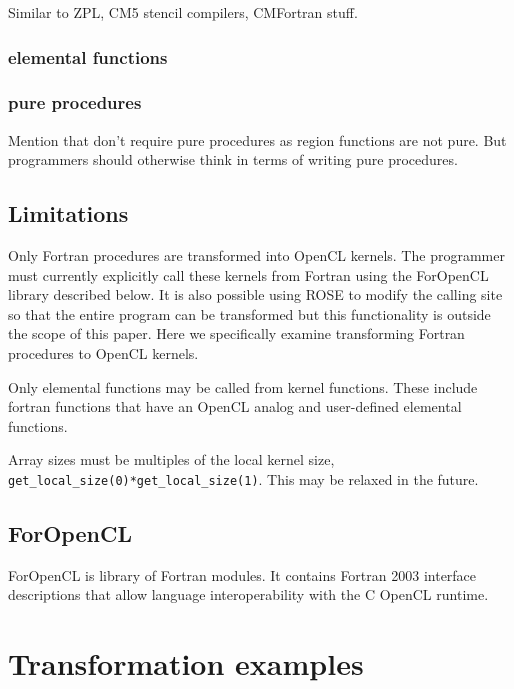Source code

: \documentclass[10pt, conference, compsocconf]{IEEEtran}
\begin{document}
Similar to ZPL, CM5 stencil compilers, CMFortran stuff.


%
% 

\subsubsection{elemental functions}

\subsubsection{pure procedures}

Mention that don't require pure procedures as region functions are not pure.
But programmers should otherwise think in terms of writing pure procedures.

\subsection{Limitations}

Only Fortran procedures are transformed into OpenCL kernels.  The programmer
must currently explicitly call these kernels from Fortran using the ForOpenCL
library described below.  It is also possible using ROSE to modify the calling
site so that the entire program can be transformed but this functionality is
outside the scope of this paper.  Here we specifically examine transforming
Fortran procedures to OpenCL kernels.

Only elemental functions may be called from kernel functions.  These include
fortran functions that have an OpenCL analog and user-defined elemental functions.

Array sizes must be multiples of the local kernel size,
{\tt get\_local\_size(0)*get\_local\_size(1)}.  This may be relaxed in the future.

\subsection{ForOpenCL}

ForOpenCL is library of Fortran modules.  It contains Fortran 2003 interface
descriptions that allow language interoperability with the C OpenCL runtime.

\section{Transformation examples}
\end{document}
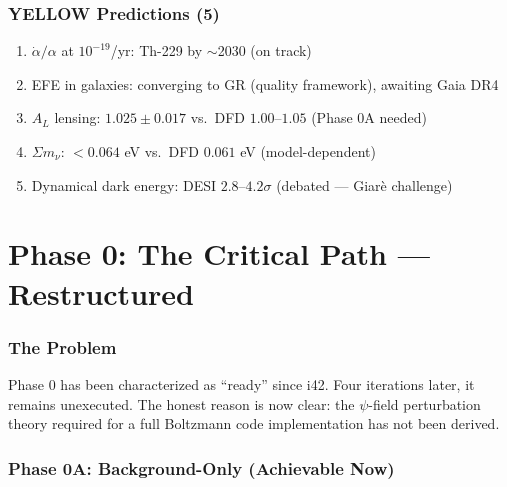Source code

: \documentclass[11pt,a4paper]{article}
\begin{document}
\section{YELLOW Predictions (5)}

\begin{enumerate}
\item $\dot{\alpha}/\alpha$ at $10^{-19}$/yr: Th-229 by $\sim$2030 (on track)
\item EFE in galaxies: converging to GR (quality framework), awaiting Gaia DR4
\item $A_L$ lensing: $1.025 \pm 0.017$ vs.\ DFD $1.00$--$1.05$ (Phase 0A needed)
\item $\Sigma m_\nu$: $< 0.064$ eV vs.\ DFD $0.061$ eV (model-dependent)
\item Dynamical dark energy: DESI $2.8$--$4.2\sigma$ (debated --- Giar\`e challenge)
\end{enumerate}


\part{Phase 0: The Critical Path --- Restructured}

\section{The Problem}

Phase 0 has been characterized as ``ready'' since i42. Four iterations later, it remains unexecuted. The honest reason is now clear: the $\psi$-field perturbation theory required for a full Boltzmann code implementation has not been derived.

\section{Phase 0A: Background-Only (Achievable Now)}
\end{document}
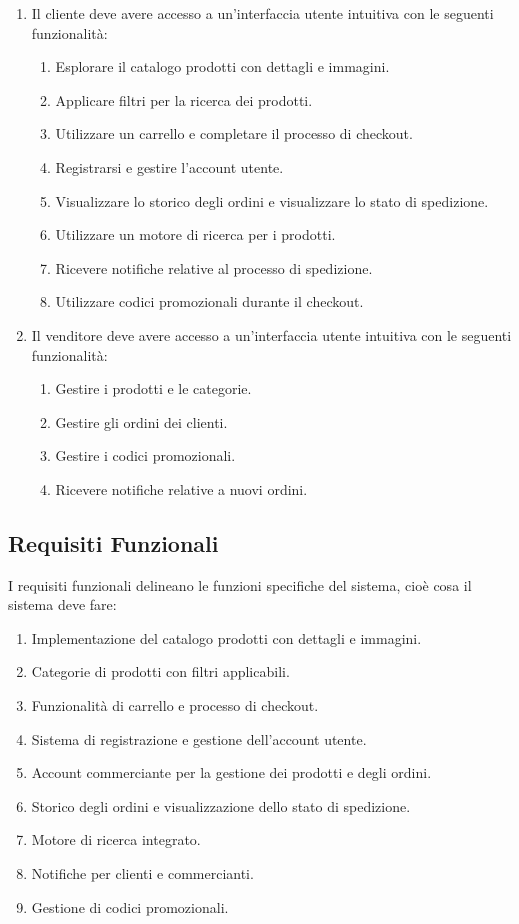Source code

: \begin{enumerate}
    \item Il cliente deve avere accesso a un'interfaccia utente intuitiva con le seguenti funzionalità:
          \begin{enumerate}
              \item Esplorare il catalogo prodotti con dettagli e immagini.
              \item Applicare filtri per la ricerca dei prodotti.
              \item Utilizzare un carrello e completare il processo di checkout.
              \item Registrarsi e gestire l'account utente.
              \item Visualizzare lo storico degli ordini e visualizzare lo stato di spedizione.
              \item Utilizzare un motore di ricerca per i prodotti.
              \item Ricevere notifiche relative al processo di spedizione.
              \item Utilizzare codici promozionali durante il checkout.
          \end{enumerate}
    \item Il venditore deve avere accesso a un'interfaccia utente intuitiva con le seguenti funzionalità:
          \begin{enumerate}
              \item Gestire i prodotti e le categorie.
              \item Gestire gli ordini dei clienti.
              \item Gestire i codici promozionali.
              \item Ricevere notifiche relative a nuovi ordini.
          \end{enumerate}
\end{enumerate}

\subsection{Requisiti Funzionali}
I requisiti funzionali delineano le funzioni specifiche del sistema, cioè cosa il sistema deve fare:
\begin{enumerate}
    \item Implementazione del catalogo prodotti con dettagli e immagini.
    \item Categorie di prodotti con filtri applicabili.
    \item Funzionalità di carrello e processo di checkout.
    \item Sistema di registrazione e gestione dell'account utente.
    \item Account commerciante per la gestione dei prodotti e degli ordini.
    \item Storico degli ordini e visualizzazione dello stato di spedizione.
    \item Motore di ricerca integrato.
    \item Notifiche per clienti e commercianti.
    \item Gestione di codici promozionali.
\end{enumerate}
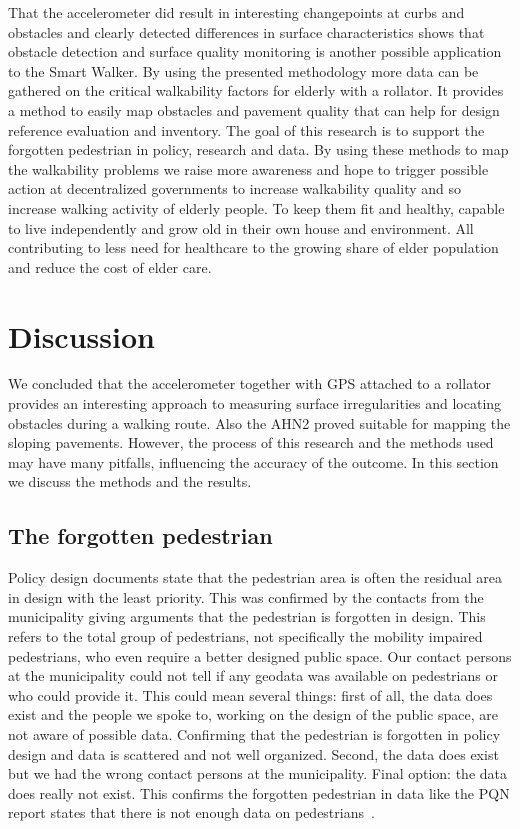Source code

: That the accelerometer did result in interesting changepoints at curbs and obstacles and clearly detected differences in surface characteristics shows that obstacle detection and surface quality monitoring is another possible application to the Smart Walker. By using the presented methodology more data can be gathered on the critical walkability factors for elderly with a rollator. It provides a method to easily map obstacles and pavement quality that can help for design reference evaluation and inventory. The goal of this research is to support the forgotten pedestrian in policy, research and data. By using these methods to map the walkability problems we raise more awareness and hope to trigger possible action at decentralized governments to increase walkability quality and so increase walking activity of elderly people. To keep them fit and healthy, capable to live independently and grow old in their own house and environment. All contributing to less need for healthcare to the growing share of elder population and reduce the cost of elder care.

\section{Discussion} %
We concluded that the accelerometer together with GPS attached to a rollator provides an interesting approach to measuring surface irregularities and locating obstacles during a walking route. Also the AHN2 proved suitable for mapping the sloping pavements. However, the process of this research and the methods used may have many pitfalls, influencing the accuracy of the outcome. In this section we discuss the methods and the results. 

\subsection{The forgotten pedestrian}
Policy design documents state that the pedestrian area is often the residual area in design with the least priority. This was confirmed by the contacts from the municipality giving arguments that the pedestrian is forgotten in design. This refers to the total group of pedestrians, not specifically the mobility impaired pedestrians, who even require a better designed public space. 
Our contact persons at the municipality could not tell if any geodata was available on pedestrians or who could provide it. This could mean several things: first of all, the data does exist and the people we spoke to, working on the design of the public space, are not aware of possible data. Confirming that the pedestrian is forgotten in policy design and data is scattered and not well organized. Second, the data does exist but we had the wrong contact persons at the municipality. Final option: the data does really not exist. This confirms the forgotten pedestrian in data like the PQN report states that there is not enough data on pedestrians~\cite{Sauter2010}. 

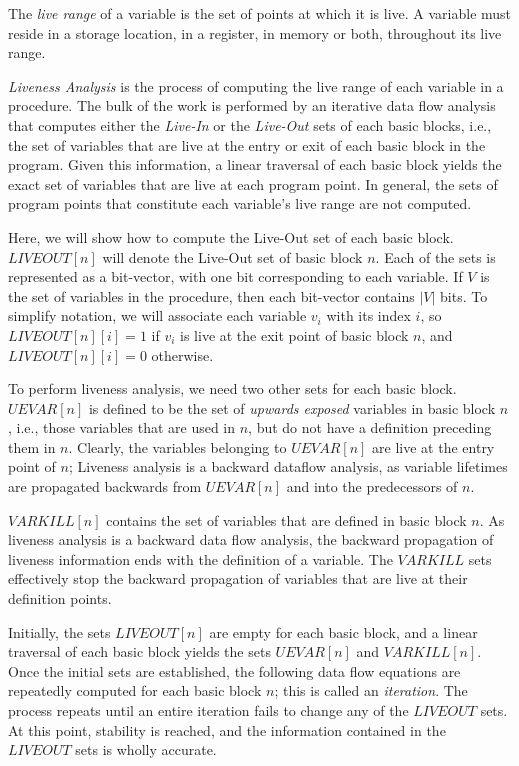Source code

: The \emph{live range} of a variable is the set of points
at which it is live. A variable must reside in a storage 
location, in a register, in memory or both, throughout
its live range.  

\emph{Liveness Analysis} is the process of computing the
live range of each variable in a procedure. The bulk of
the work is performed by an iterative data flow analysis
that computes either the \emph{Live-In} or the 
\emph{Live-Out} sets of each basic blocks, i.e., the set
of variables that are live at the entry or exit of
each basic block in the program. Given this information,
a linear traversal of each basic block yields the 
exact set of variables that are live at each program
point. In general, the sets of program points that
constitute each variable's live range are not computed.

Here, we will show how to compute the Live-Out set of
each basic block. $LIVEOUT[n]$ will denote the Live-Out
set of basic block $n$. Each of the sets is represented
as a bit-vector, with one bit corresponding to each
variable. If $V$ is the set of variables in the procedure,
then each bit-vector contains $|V|$ bits. To simplify
notation, we will associate each variable $v_{i}$ with
its index $i$, so $LIVEOUT[n][i] = 1$ if $v_{i}$ is live
at the exit point of basic block $n$, and 
$LIVEOUT[n][i] = 0$ otherwise. 

To perform liveness analysis, we need two other sets for
each basic block. $UEVAR[n]$ is defined to be the set of
\emph{upwards exposed} variables in basic block $n$, i.e.,
those variables that are used in $n$, but do not have a 
definition preceding them in $n$. Clearly, the variables
belonging to $UEVAR[n]$ are live at the entry point of $n$;
Liveness analysis is a backward dataflow analysis, as
variable lifetimes are propagated backwards from
$UEVAR[n]$ and into the predecessors of $n$. 

$VARKILL[n]$ contains the set of variables that are defined
in basic block $n$. As liveness analysis is a backward
data flow analysis, the backward propagation of liveness
information ends with the definition of a variable. 
The $VARKILL$ sets effectively stop the backward 
propagation of variables that are live at their definition
points.

Initially, the sets $LIVEOUT[n]$ are empty for each basic 
block, and a linear traversal of each basic block yields
the sets $UEVAR[n]$ and $VARKILL[n]$. Once the initial sets
are established, the following data flow equations are
repeatedly computed for each basic block $n$; this is 
called an \emph{iteration}. The process repeats until an 
entire iteration fails to change any of the $LIVEOUT$ sets.
At this point, stability is reached, and the information
contained in the $LIVEOUT$ sets is wholly accurate.

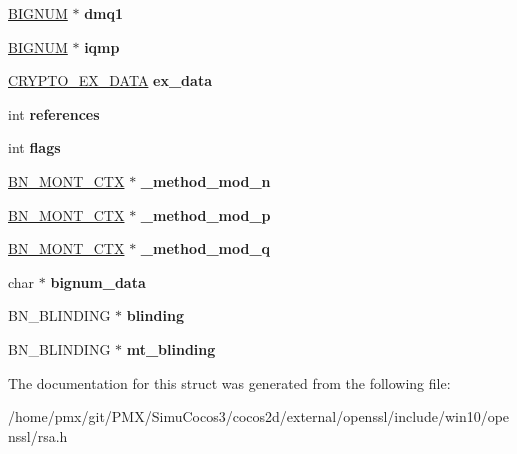 \begin{DoxyCompactItemize}
\mbox{\label{structrsa__st_afc6066b59b320df8632e9bdc3cce2972}} 
\hyperlink{structbignum__st}{B\+I\+G\+N\+UM} $\ast$ {\bfseries dmq1}
\item 
\mbox{\label{structrsa__st_af686fae5b080774028bc3f41370f57e6}} 
\hyperlink{structbignum__st}{B\+I\+G\+N\+UM} $\ast$ {\bfseries iqmp}
\item 
\mbox{\label{structrsa__st_a721c63c63c45f67f572aaa177e2357ad}} 
\hyperlink{structcrypto__ex__data__st}{C\+R\+Y\+P\+T\+O\+\_\+\+E\+X\+\_\+\+D\+A\+TA} {\bfseries ex\+\_\+data}
\item 
\mbox{\label{structrsa__st_a3b8d372e797fd47606f57789f1c98df9}} 
int {\bfseries references}
\item 
\mbox{\label{structrsa__st_abf88fc039269dcd478fd4436d4b332ae}} 
int {\bfseries flags}
\item 
\mbox{\label{structrsa__st_a3942c90b1f0b16266528f88d14adc6ca}} 
\hyperlink{structbn__mont__ctx__st}{B\+N\+\_\+\+M\+O\+N\+T\+\_\+\+C\+TX} $\ast$ {\bfseries \+\_\+method\+\_\+mod\+\_\+n}
\item 
\mbox{\label{structrsa__st_a468edd0a44ae2aefed076f99f8714ffd}} 
\hyperlink{structbn__mont__ctx__st}{B\+N\+\_\+\+M\+O\+N\+T\+\_\+\+C\+TX} $\ast$ {\bfseries \+\_\+method\+\_\+mod\+\_\+p}
\item 
\mbox{\label{structrsa__st_a463b97b59664b66f0e29881c915a1489}} 
\hyperlink{structbn__mont__ctx__st}{B\+N\+\_\+\+M\+O\+N\+T\+\_\+\+C\+TX} $\ast$ {\bfseries \+\_\+method\+\_\+mod\+\_\+q}
\item 
\mbox{\label{structrsa__st_afa45d273e5fccb2c8f806425aa7f8a4a}} 
char $\ast$ {\bfseries bignum\+\_\+data}
\item 
\mbox{\label{structrsa__st_a953fd4cc8742674450f7a17841c5bcd5}} 
B\+N\+\_\+\+B\+L\+I\+N\+D\+I\+NG $\ast$ {\bfseries blinding}
\item 
\mbox{\label{structrsa__st_a7e167b57f2c8af705b7519cc22458cba}} 
B\+N\+\_\+\+B\+L\+I\+N\+D\+I\+NG $\ast$ {\bfseries mt\+\_\+blinding}
\end{DoxyCompactItemize}


The documentation for this struct was generated from the following file\+:\begin{DoxyCompactItemize}
\item 
/home/pmx/git/\+P\+M\+X/\+Simu\+Cocos3/cocos2d/external/openssl/include/win10/openssl/rsa.\+h\end{DoxyCompactItemize}
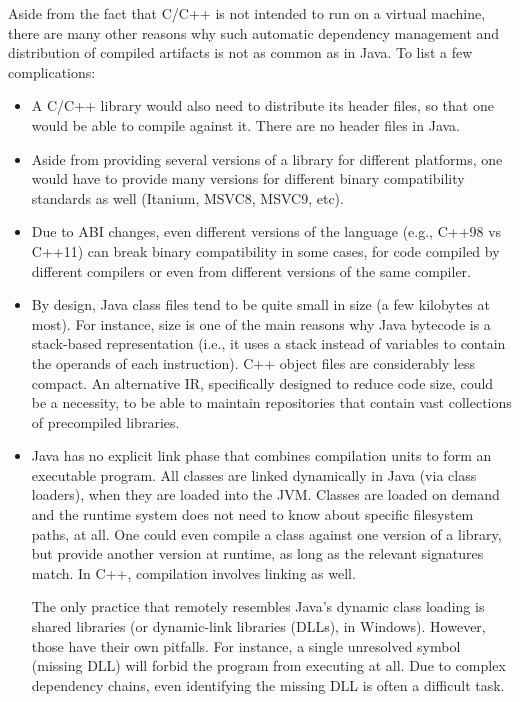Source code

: Aside from the fact that C/C++ is not intended to run on a virtual
machine, there are many other reasons why such automatic dependency
management and distribution of compiled artifacts is not as common as
in Java. To list a few complications:
\begin{itemize}[--]
\item A C/C++ library would also need to distribute its header files,
  so that one would be able to compile against it. There are no header
  files in Java.
\item Aside from providing several versions of a library for different
  platforms, one would have to provide many versions for different
  binary compatibility standards as well (Itanium, MSVC8, MSVC9, etc).
\item Due to ABI changes, even different versions of the language
  (e.g., C++98 vs C++11) can break binary compatibility in some cases,
  for code compiled by different compilers or even from different
  versions of the same compiler.
\item By design, Java class files tend to be quite small in size (a
  few kilobytes at most). For instance, size is one of the main
  reasons why Java bytecode is a stack-based representation (i.e., it
  uses a stack instead of variables to contain the operands of each
  instruction). C++ object files are considerably less compact. An
  alternative IR, specifically designed to reduce code size, could be
  a necessity, to be able to maintain repositories that contain vast
  collections of precompiled libraries.
\item Java has no explicit link phase that combines compilation units
  to form an executable program. All classes are linked dynamically in
  Java (via class loaders), when they are loaded into the JVM. Classes
  are loaded on demand and the runtime system does not need to know
  about specific filesystem paths, at all. One could even compile a
  class against one version of a library, but provide another version
  at runtime, as long as the relevant signatures match.  In C++,
  compilation involves linking as well.

  The only practice that remotely resembles Java's dynamic class
  loading is shared libraries (or dynamic-link libraries (DLLs), in
  Windows). However, those have their own pitfalls. For instance, a
  single unresolved symbol (missing DLL) will forbid the program from
  executing at all. Due to complex dependency chains, even identifying
  the missing DLL is often a difficult task.
\end{itemize}

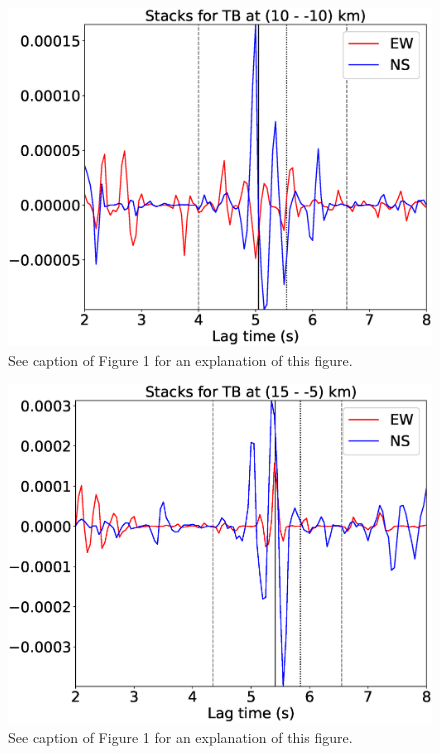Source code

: \documentclass[letterpaper, 12pt]{article}
\begin{document}
\begin{figure}[H]
\includegraphics[width=\linewidth]{figures/intervals/TB_010_-10_stacks.eps}
\caption{See caption of Figure 1 for an explanation of this figure.}
\end{figure}

\begin{figure}[H]
\includegraphics[width=\linewidth]{figures/intervals/TB_015_-05_stacks.eps}
\caption{See caption of Figure 1 for an explanation of this figure.}
\end{figure}
\end{document}

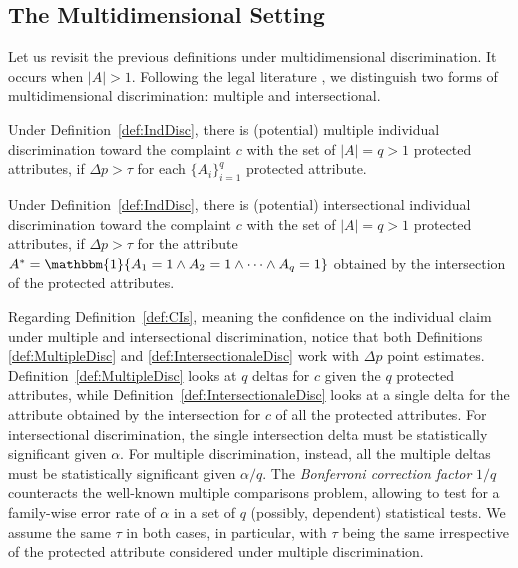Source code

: \subsection{The Multidimensional Setting}
\label{sec:CST.Multi}

Let us revisit the previous definitions under multidimensional discrimination. 
It occurs when $|A| > 1$.
Following the legal literature \parencite{Xenidis2020_TunningEULaw}, we distinguish two forms of multidimensional discrimination: multiple and intersectional.

%
\begin{definition}
\label{def:MultipleDisc}
    Under Definition~\ref{def:IndDisc}, there is (potential) multiple individual discrimination toward the complaint $c$ with the set of $|A| = q > 1$ protected attributes, if $\Delta p > \tau$ for each $\{A_i\}_{i=1}^{q}$ protected attribute.
\end{definition}
%

%
\begin{definition}
\label{def:IntersectionaleDisc}
    Under Definition~\ref{def:IndDisc}, there is (potential) intersectional individual discrimination toward the complaint $c$ with the set of $|A| = q > 1$ protected attributes, if $\Delta p > \tau$ for the attribute $A^* = \mathbbm{1}\{ A_1=1 \wedge A_2=1 \wedge \dots \wedge A_q=1 \}$ obtained by the intersection of the protected attributes.
\end{definition}
%

Regarding Definition~\ref{def:CIs}, meaning the confidence on the individual claim under multiple and intersectional discrimination, notice that both Definitions \ref{def:MultipleDisc} and \ref{def:IntersectionaleDisc} work with $\Delta p$ point estimates. Definition~\ref{def:MultipleDisc} looks at $q$ deltas for $c$ given the $q$ protected attributes, while Definition~\ref{def:IntersectionaleDisc} looks at a single delta for the attribute obtained by the intersection for $c$ of all the protected attributes. For intersectional discrimination, the single intersection delta must be statistically significant given $\alpha$. For multiple discrimination, instead, all the multiple deltas must be statistically significant given $\alpha/q$. The \textit{Bonferroni correction factor} $1/q$ counteracts the well-known multiple comparisons problem, allowing to test for a family-wise error rate of $\alpha$ in a set of $q$ (possibly, dependent) statistical tests.
%
We assume the same $\tau$ in both cases, in particular, with $\tau$ being the same irrespective of the protected attribute considered under multiple discrimination.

○ ○ ○ ○ ○ ○ ○

● **Exercise brief**
State the number of lines in the records that contain the string "degli". Nothing else is needed.

● **Written response**
3